Re: Graphical Ray tracing on Hangar Floor

On Dec 11, 10:01 pm, "Grandpa" <j.ray...@xxxxxxxx> wrote:
Jim Klein wrote:
Probably with a set of 7 place trig tables and Snell's law and a
mechanical desk calculator. It sounds pretty terrible now but as late
as the 1950's people used 7 place trig tables and a mechanical
calculator like a Marchant or a Frieden. Square roots we performed
iteratively with plus, minus, multiply and divide.

Quite a bit later than that in some places . . .

One Friday afternoon in Summer 1976 I visited Jim Burch (of speckle
interferometry fame, and a great guy) at NPL (National Physical
Laboratory), Teddington, England. At the time, Burch was designing an
ultra-precision alignment system employing a laser beam for positioning
mechanical parts along a line on a big optical table, and was worried
about whether the CG of a coherent light beam really traveled in an
absolutely straight line.

As a conceptual example he considered a hypothetical light beam having a
flat wavefront and a half-triangular (i.e., half-sawtooth) amplitude
profile centered about x=0 at z=0. The CG of this hypothetical beam
profile was therefore offset from x=0 at the input plane z=0 and
presumably for some distance moving outward from it. Since the input
phase front was flat and the input field distribution purely real,
however, the far field angular spread (Fourier transform) should be
exactly symmetric about x=0 and therefore the far-field CG should be
exactly centered at x=0, which worried him.

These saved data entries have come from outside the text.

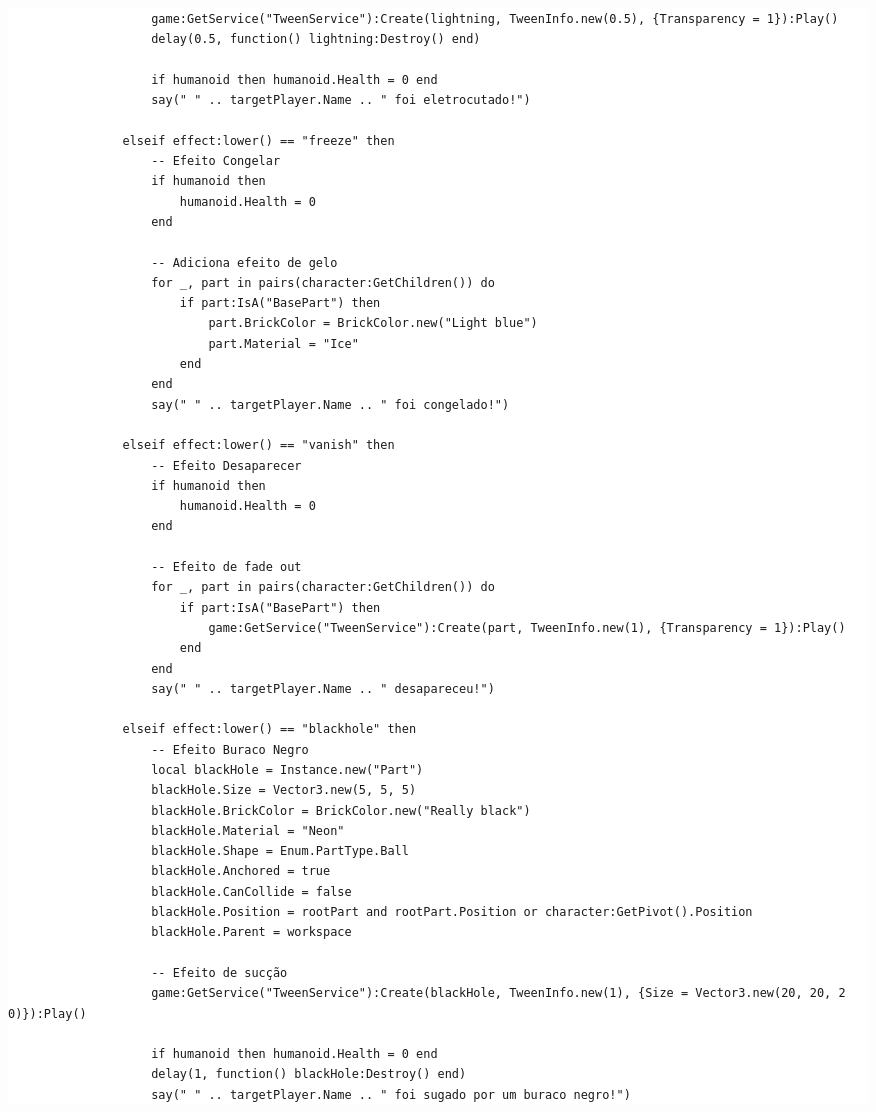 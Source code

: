                         game:GetService("TweenService"):Create(lightning, TweenInfo.new(0.5), {Transparency = 1}):Play()
                        delay(0.5, function() lightning:Destroy() end)
                        
                        if humanoid then humanoid.Health = 0 end
                        say(" " .. targetPlayer.Name .. " foi eletrocutado!")
                        
                    elseif effect:lower() == "freeze" then
                        -- Efeito Congelar
                        if humanoid then
                            humanoid.Health = 0
                        end
                        
                        -- Adiciona efeito de gelo
                        for _, part in pairs(character:GetChildren()) do
                            if part:IsA("BasePart") then
                                part.BrickColor = BrickColor.new("Light blue")
                                part.Material = "Ice"
                            end
                        end
                        say(" " .. targetPlayer.Name .. " foi congelado!")
                        
                    elseif effect:lower() == "vanish" then
                        -- Efeito Desaparecer
                        if humanoid then
                            humanoid.Health = 0
                        end
                        
                        -- Efeito de fade out
                        for _, part in pairs(character:GetChildren()) do
                            if part:IsA("BasePart") then
                                game:GetService("TweenService"):Create(part, TweenInfo.new(1), {Transparency = 1}):Play()
                            end
                        end
                        say(" " .. targetPlayer.Name .. " desapareceu!")
                        
                    elseif effect:lower() == "blackhole" then
                        -- Efeito Buraco Negro
                        local blackHole = Instance.new("Part")
                        blackHole.Size = Vector3.new(5, 5, 5)
                        blackHole.BrickColor = BrickColor.new("Really black")
                        blackHole.Material = "Neon"
                        blackHole.Shape = Enum.PartType.Ball
                        blackHole.Anchored = true
                        blackHole.CanCollide = false
                        blackHole.Position = rootPart and rootPart.Position or character:GetPivot().Position
                        blackHole.Parent = workspace
                        
                        -- Efeito de sucção
                        game:GetService("TweenService"):Create(blackHole, TweenInfo.new(1), {Size = Vector3.new(20, 20, 20)}):Play()
                        
                        if humanoid then humanoid.Health = 0 end
                        delay(1, function() blackHole:Destroy() end)
                        say(" " .. targetPlayer.Name .. " foi sugado por um buraco negro!")
                         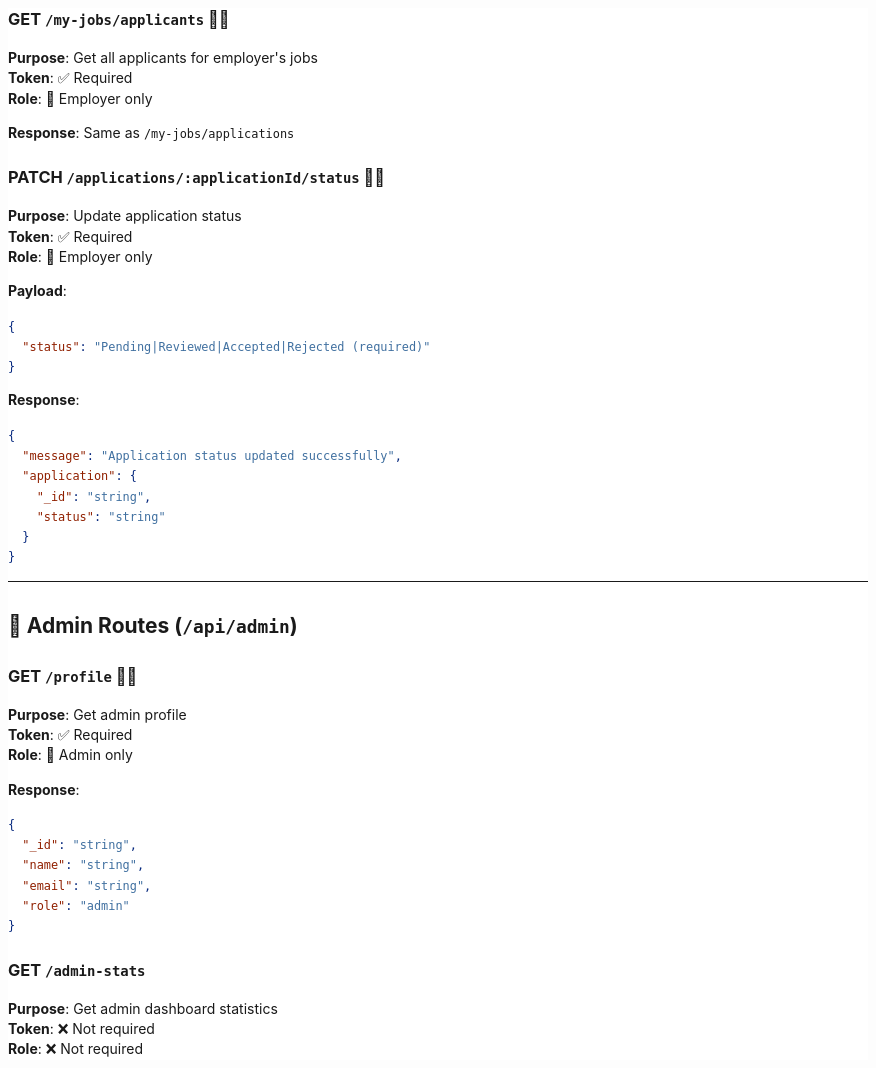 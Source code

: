 ### GET `/my-jobs/applicants` 🔐🏢
**Purpose**: Get all applicants for employer's jobs  
**Token**: ✅ Required  
**Role**: 🏢 Employer only  

**Response**: Same as `/my-jobs/applications`

### PATCH `/applications/:applicationId/status` 🔐🏢
**Purpose**: Update application status  
**Token**: ✅ Required  
**Role**: 🏢 Employer only  

**Payload**:
```json
{
  "status": "Pending|Reviewed|Accepted|Rejected (required)"
}
```

**Response**:
```json
{
  "message": "Application status updated successfully",
  "application": {
    "_id": "string",
    "status": "string"
  }
}
```

---

## 👑 Admin Routes (`/api/admin`)

### GET `/profile` 🔐👑
**Purpose**: Get admin profile  
**Token**: ✅ Required  
**Role**: 👑 Admin only  

**Response**:
```json
{
  "_id": "string",
  "name": "string",
  "email": "string",
  "role": "admin"
}
```

### GET `/admin-stats`
**Purpose**: Get admin dashboard statistics  
**Token**: ❌ Not required  
**Role**: ❌ Not required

He had a summer intern from Cambridge Univ working with him on this
problem. Burch had managed to work out an analytical expression for the
complex amplitude profile of this triangular input beam in the
near-field (Fresnel) region, and had the intern numerically calculating
the CG of the near-field profiles for him, to see if or when the CG of
the outward-propagating beam would shift over to be on axis at x=0. To
do the calculations, he'd supplied the hapless intern with an immense,
dusty volume of 7-place tables of complex Fresnel integrals (God only
knows where that came from!), and had him hand-calculating the intensity
profile integrals to find the CG of these near-field beam profiles,
using one of these huge ancient 10 x 10 key Marchant or Frieden
mechanical calculators. On seeing this, I couldn't forebear from
saying to him, "Jim, there are such things as computers!"; and can still
recall him saying, in his usual bluff/gruff fashion, "Aw, you can't
teach an old dog new tricks".

I went home to the house exchange in Virginia Water, near Windsor Castle
and Windsor Great Park, that my family and I were living in for 6 weeks
that summer, and the next day in half an hour or so convinced myself
from simple Fourier transform theory that the CG of *any* propagating
optical beam had to travel in an *exactly* straight line -- something
that quantum theorists had known about for quantum wave packets for many
decades (Parseval's Theorem, is that it?) Intrigued, I then looked at
the second moment of an arbitrary beam about this CG, and with a little
effort convinced myself that it would follow an exactly quadratic
variation with z, just like a gaussian beam, but true for *any* coherent
(or in fact incoherent) beam profile (and, again, just like the second
moment of a quantum wave packet in free space).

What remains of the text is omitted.